We can reduce this to solving an equation of the form $X^2=C$ by completing the square, as we would do in the real case. Note that (dropping the now-implicit identity matrix for scalars)
$$\left(P + \frac{1}{2}\right)^2 = P^2 + P + \frac{1}{4} \implies P^2 + P = \left(P + \frac{1}{2}\right)^2 - \frac{1}{4}$$
Writing $Q$ for the RHS of your original equation, we have
$$P^2 + P + 3 = Q \iff \left(P + \frac{1}{2}\right)^2 = Q - \frac{11}{4}$$
We now seek a matrix $X$ such that $X^2 = Q'$ where $Q' = Q - 11/4$. One way to do this is to diagonalise $Q'$ as
$$Q' = V^{-1} D V$$
where $D$ is diagonal, since then we find that taking
$$X = V^{-1} \sqrt{D} V \implies X^2 = Q'$$
and $\sqrt{D}$ is easy to calculate since we just take the square root of the diagonal entries. Indeed, such a decomposition is possible, with
$$V = \begin{pmatrix} -1 & 0 & 0 \\ 0 & 0 & 1 \\ 1 & 1 & 0 \end{pmatrix}, \quad D = \frac{1}{4} \begin{pmatrix} 1 & 0 & 0 \\ 0 & 13 & 0 \\ 0 & 0 & 13 \end{pmatrix}$$
Computing $X$, as indicated above, one can show that
$$
X = \frac{1}{2} \begin{pmatrix} 1 & 0 & 0 \\ \sqrt{13}-1 & \sqrt{13} & 0 \\ 0 & 0 & \sqrt{13} \end{pmatrix}$$
and hence
$$P = \frac{1}{2} \begin{pmatrix} 0 & 0 & 0 \\ \sqrt{13}-1 & \sqrt{13}-1 & 0 \\ 0 & 0 & \sqrt{13}-1 \end{pmatrix} = \frac{\sqrt{13}-1}{2} \begin{pmatrix} 0 & 0 & 0 \\ 1 & 1 & 0 \\ 0 & 0 & 1 \end{pmatrix}
$$
A: Let $C$ be the matrix on the RHS and $f(x)=x^2+x+3$. We want to solve $f(P)=C$.
Since $C$ is the direct sum of two diagonalisable submatrices $\pmatrix{3&0\\ 3&6}$ and $6$, it can be diagonalised as $C=MDM^{-1}$ where $D=\operatorname{diag}(3,6,6)$. (There is no need to calculate $M$; see below.)
Pick two roots $a$ and $b$ of $f(a)=3$ and $f(b)=6$ respectively.
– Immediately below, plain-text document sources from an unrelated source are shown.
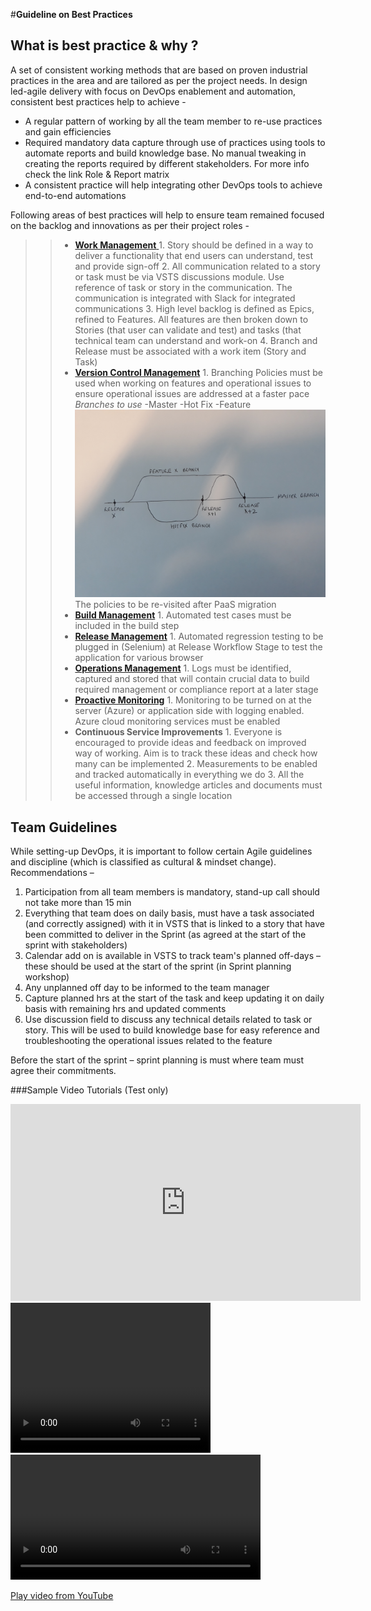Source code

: #**Guideline on Best Practices**

## **What is best practice & why ?**

A set of consistent working methods that are based on proven industrial practices in the area and are tailored as per the project needs.  In design led-agile delivery with focus on DevOps enablement and automation, consistent best practices help to achieve -

- A regular pattern of working by all the team member to re-use practices and gain efficiencies
- Required mandatory data capture through use of practices using tools to automate reports and build knowledge base. No manual tweaking in creating the reports required by different stakeholders. For more info check the link Role & Report matrix 
- A consistent practice will help integrating other DevOps tools to achieve end-to-end automations


Following areas of best practices will help to ensure team remained focused on the backlog and innovations as per their project roles - 

>> - [**Work Management** ](/Best-Practices/Work-Hub)
         1. Story should be defined in a way to deliver a functionality that end users can understand, test and provide sign-off
         2. All communication related to a story or task must be via VSTS discussions module. Use reference of task or story in the communication. The communication is integrated with Slack for integrated communications
        3. High level backlog is defined as Epics, refined to Features. All features are then broken down to Stories (that user can validate and test) and tasks (that technical team can understand and work-on
        4. Branch and Release must be associated with a work item (Story and Task)
>> - [**Version Control Management**](https://docs.microsoft.com/en-us/vsts/git/tutorial/gitworkflow?view=vsts)
        1. Branching Policies must be used when working on features and operational issues to ensure operational issues are addressed at a faster pace
*Branches to use* 
-Master
-Hot Fix
-Feature
![20180522_113357.jpg](.attachments/20180522_113357-ac90e679-d6c8-4387-b02a-50fce6150b1f.jpg)
The policies to be re-visited after PaaS migration
>> - [**Build Management**](https://docs.microsoft.com/en-us/vsts/build-release/actions/ci-cd-part-1?view=vsts)
        1. Automated test cases must be included in the build step
>> - [**Release Management**](https://docs.microsoft.com/en-us/vsts/build-release/actions/define-multistage-release-process?view=vsts)
        1. Automated regression testing to be plugged in (Selenium) at Release Workflow Stage to test the application for various browser
>> - [**Operations Management**](https://docs.microsoft.com/en-us/azure/operations-management-suite/operations-management-suite-overview)
        1. Logs must be identified, captured and stored that will contain crucial data to build required management or compliance report at a later stage
>> - [**Proactive Monitoring**](https://docs.microsoft.com/en-us/azure/monitoring-and-diagnostics/monitoring-overview)
        1. Monitoring to be turned on at the server (Azure) or application side with logging enabled. Azure cloud monitoring services must be enabled 
>> - **Continuous Service Improvements**
        1. Everyone is encouraged to provide ideas and feedback on improved way of working. Aim is to track these ideas and check how many can be implemented
        2. Measurements to be enabled and tracked automatically  in everything we do
        3. All the useful information, knowledge articles and documents must be accessed through a single location

## **Team Guidelines**

While setting-up DevOps, it is important to follow certain Agile guidelines and discipline (which is classified as cultural & mindset change). Recommendations  –

1.	Participation from all team members is mandatory, stand-up call should not take more than 15 min
2.	Everything that team does on daily basis, must have a task associated (and correctly assigned) with it in VSTS that is linked to a story that have been committed to deliver in the Sprint (as agreed at the start of the sprint with stakeholders)
3.	Calendar add on is available in VSTS to track team's planned off-days – these should be used at the start of the sprint (in Sprint planning workshop)
4.	Any unplanned off day to be informed to the team manager
5.	Capture planned hrs at the start of the task and keep updating it on daily basis with remaining hrs and updated comments
6.	Use discussion field to discuss any technical details related to task or story. This will be used to build knowledge base for easy reference and troubleshooting the operational issues related to the feature

Before the start of the sprint – sprint planning is must where team must agree their commitments. 


###Sample Video Tutorials (Test only)

<html><iframe width="560" height="315" src="https://www.youtube.com/embed/pgz3Ua-I8UM?rel=0&amp;showinfo=0" frameborder="0" allow="autoplay; encrypted-media" allowfullscreen></iframe></html>

<video width="320" height="240" controls>
  <source src="https://www.youtube.com/watch?v=KgWRzjwiXP8" >
</video>
<video src="<https://www.youtube.com/embed/Vj7DmdO4-Fg?rel=0>" width=400 controls allowfullscreen>
</video>

[Play video from YouTube](https://www.youtube.com/embed/Vj7DmdO4-Fg?rel=0)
Let $g$ be the linear polynomial such that $g(3)=a$ and $g(6)=b$. One may obtain $g$ from the point-slope form $g(x)-a=\frac{b-a}{6-3}(x-3)$.
Then $f(g(D))=f(\operatorname{diag}(a,b,b))=D$. Therefore
$$
f(g(C))=f(g(MDM^{-1}))=Mf(g(D))M^{-1}=MDM^{-1}=C,
$$
i.e. $P=g(C)$ is a solution to $f(P)=C$.